**WHAT YOU WILL DO:** Return only these lines, exactly: the one containing "변수 선언부만 호이스팅." and every line after it in the listing.

**AVAILABLE RECORDS:**
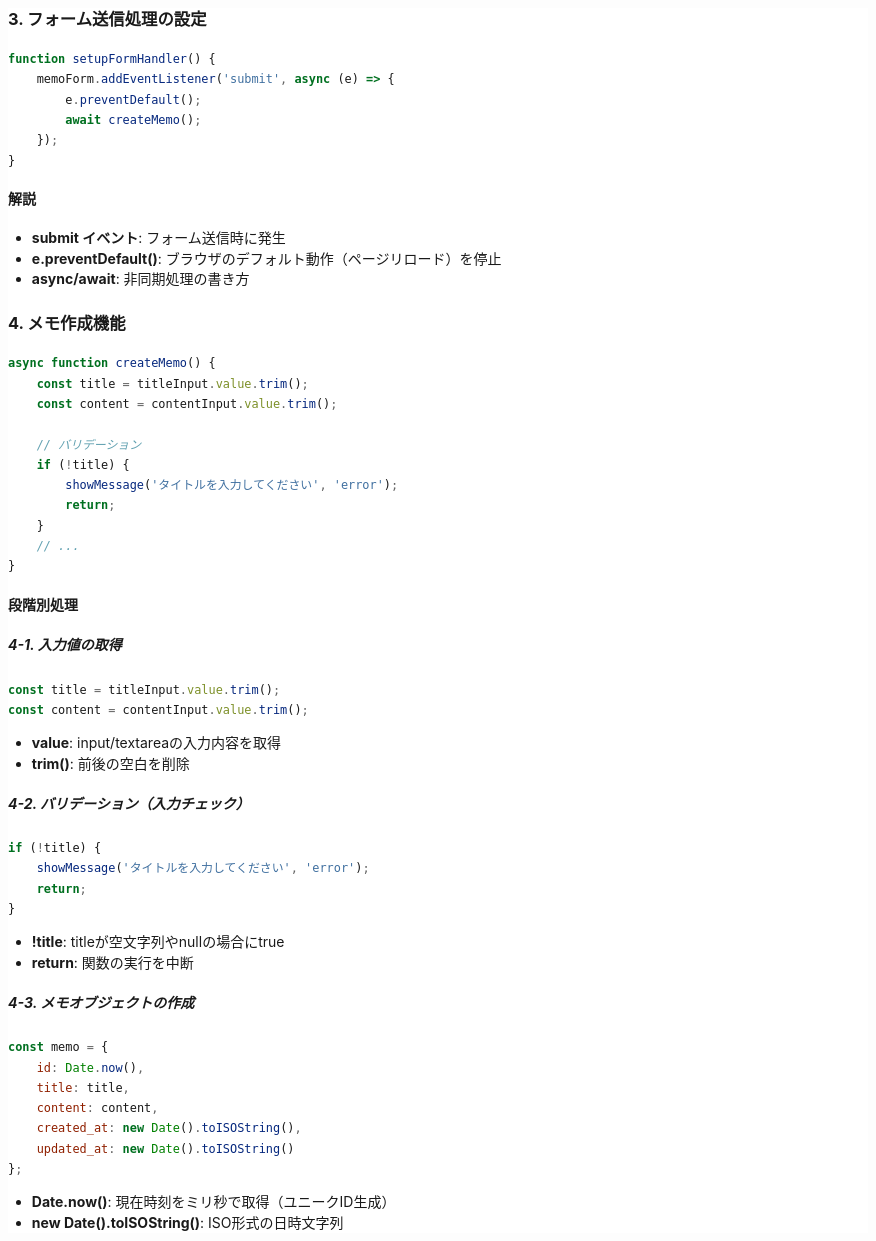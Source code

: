 ### 3. フォーム送信処理の設定
```javascript
function setupFormHandler() {
    memoForm.addEventListener('submit', async (e) => {
        e.preventDefault();
        await createMemo();
    });
}
```

#### 解説
- **submit イベント**: フォーム送信時に発生
- **e.preventDefault()**: ブラウザのデフォルト動作（ページリロード）を停止
- **async/await**: 非同期処理の書き方

### 4. メモ作成機能
```javascript
async function createMemo() {
    const title = titleInput.value.trim();
    const content = contentInput.value.trim();
    
    // バリデーション
    if (!title) {
        showMessage('タイトルを入力してください', 'error');
        return;
    }
    // ...
}
```

#### 段階別処理

##### 4-1. 入力値の取得
```javascript
const title = titleInput.value.trim();
const content = contentInput.value.trim();
```
- **value**: input/textareaの入力内容を取得
- **trim()**: 前後の空白を削除

##### 4-2. バリデーション（入力チェック）
```javascript
if (!title) {
    showMessage('タイトルを入力してください', 'error');
    return;
}
```
- **!title**: titleが空文字列やnullの場合にtrue
- **return**: 関数の実行を中断

##### 4-3. メモオブジェクトの作成
```javascript
const memo = {
    id: Date.now(),
    title: title,
    content: content,
    created_at: new Date().toISOString(),
    updated_at: new Date().toISOString()
};
```
- **Date.now()**: 現在時刻をミリ秒で取得（ユニークID生成）
- **new Date().toISOString()**: ISO形式の日時文字列
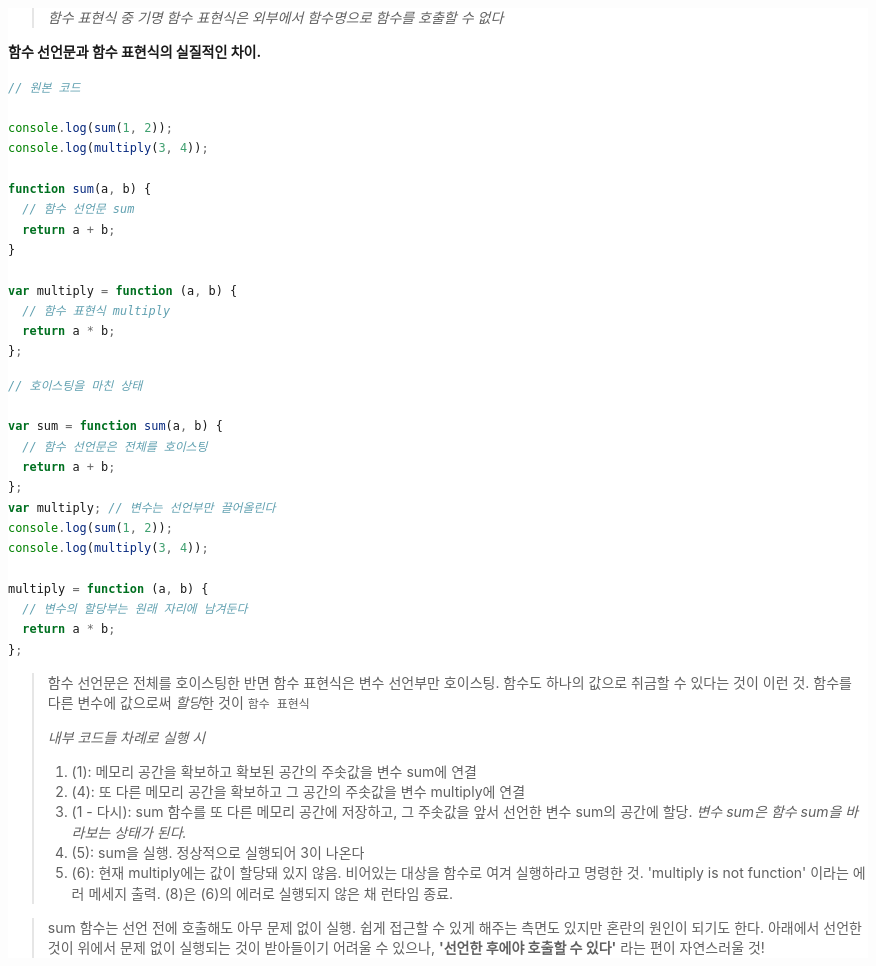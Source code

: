 > _함수 표현식 중 기명 함수 표현식은 외부에서 함수명으로 함수를 호출할 수 없다_

**함수 선언문과 함수 표현식의 실질적인 차이.**

```js
// 원본 코드

console.log(sum(1, 2));
console.log(multiply(3, 4));

function sum(a, b) {
  // 함수 선언문 sum
  return a + b;
}

var multiply = function (a, b) {
  // 함수 표현식 multiply
  return a * b;
};
```

```js
// 호이스팅을 마친 상태

var sum = function sum(a, b) {
  // 함수 선언문은 전체를 호이스팅
  return a + b;
};
var multiply; // 변수는 선언부만 끌어올린다
console.log(sum(1, 2));
console.log(multiply(3, 4));

multiply = function (a, b) {
  // 변수의 할당부는 원래 자리에 남겨둔다
  return a * b;
};
```

> 함수 선언문은 전체를 호이스팅한 반면 함수 표현식은 변수 선언부만 호이스팅.
> 함수도 하나의 값으로 취금할 수 있다는 것이 이런 것.
> 함수를 다른 변수에 값으로써 *할당*한 것이 `함수 표현식`
>
> _내부 코드들 차례로 실행 시_
>
> 1.  (1): 메모리 공간을 확보하고 확보된 공간의 주솟값을 변수 sum에 연결
> 2.  (4): 또 다른 메모리 공간을 확보하고 그 공간의 주솟값을 변수 multiply에 연결
> 3.  (1 - 다시): sum 함수를 또 다른 메모리 공간에 저장하고, 그 주솟값을 앞서 선언한 변수 sum의 공간에 할당. _변수 sum은 함수 sum을 바라보는 상태가 된다._
> 4.  (5): sum을 실행. 정상적으로 실행되어 3이 나온다
> 5.  (6): 현재 multiply에는 값이 할당돼 있지 않음. 비어있는 대상을 함수로 여겨 실행하라고 명령한 것. 'multiply is not function' 이라는 에러 메세지 출력. (8)은 (6)의 에러로 실행되지 않은 채 런타임 종료.

> sum 함수는 선언 전에 호출해도 아무 문제 없이 실행. 쉽게 접근할 수 있게 해주는 측면도 있지만 혼란의 원인이 되기도 한다. 아래에서 선언한 것이 위에서 문제 없이 실행되는 것이 받아들이기 어려울 수 있으나, **'선언한 후에야 호출할 수 있다'** 라는 편이 자연스러울 것!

**EXERCISE SOLUTION:**
> 함수 선언문은 전체를 호이스팅한 반면 함수 표현식은 변수 선언부만 호이스팅.
> 함수도 하나의 값으로 취금할 수 있다는 것이 이런 것.
> 함수를 다른 변수에 값으로써 *할당*한 것이 `함수 표현식`
>
> _내부 코드들 차례로 실행 시_
>
> 1.  (1): 메모리 공간을 확보하고 확보된 공간의 주솟값을 변수 sum에 연결
> 2.  (4): 또 다른 메모리 공간을 확보하고 그 공간의 주솟값을 변수 multiply에 연결
> 3.  (1 - 다시): sum 함수를 또 다른 메모리 공간에 저장하고, 그 주솟값을 앞서 선언한 변수 sum의 공간에 할당. _변수 sum은 함수 sum을 바라보는 상태가 된다._
> 4.  (5): sum을 실행. 정상적으로 실행되어 3이 나온다
> 5.  (6): 현재 multiply에는 값이 할당돼 있지 않음. 비어있는 대상을 함수로 여겨 실행하라고 명령한 것. 'multiply is not function' 이라는 에러 메세지 출력. (8)은 (6)의 에러로 실행되지 않은 채 런타임 종료.

> sum 함수는 선언 전에 호출해도 아무 문제 없이 실행. 쉽게 접근할 수 있게 해주는 측면도 있지만 혼란의 원인이 되기도 한다. 아래에서 선언한 것이 위에서 문제 없이 실행되는 것이 받아들이기 어려울 수 있으나, **'선언한 후에야 호출할 수 있다'** 라는 편이 자연스러울 것!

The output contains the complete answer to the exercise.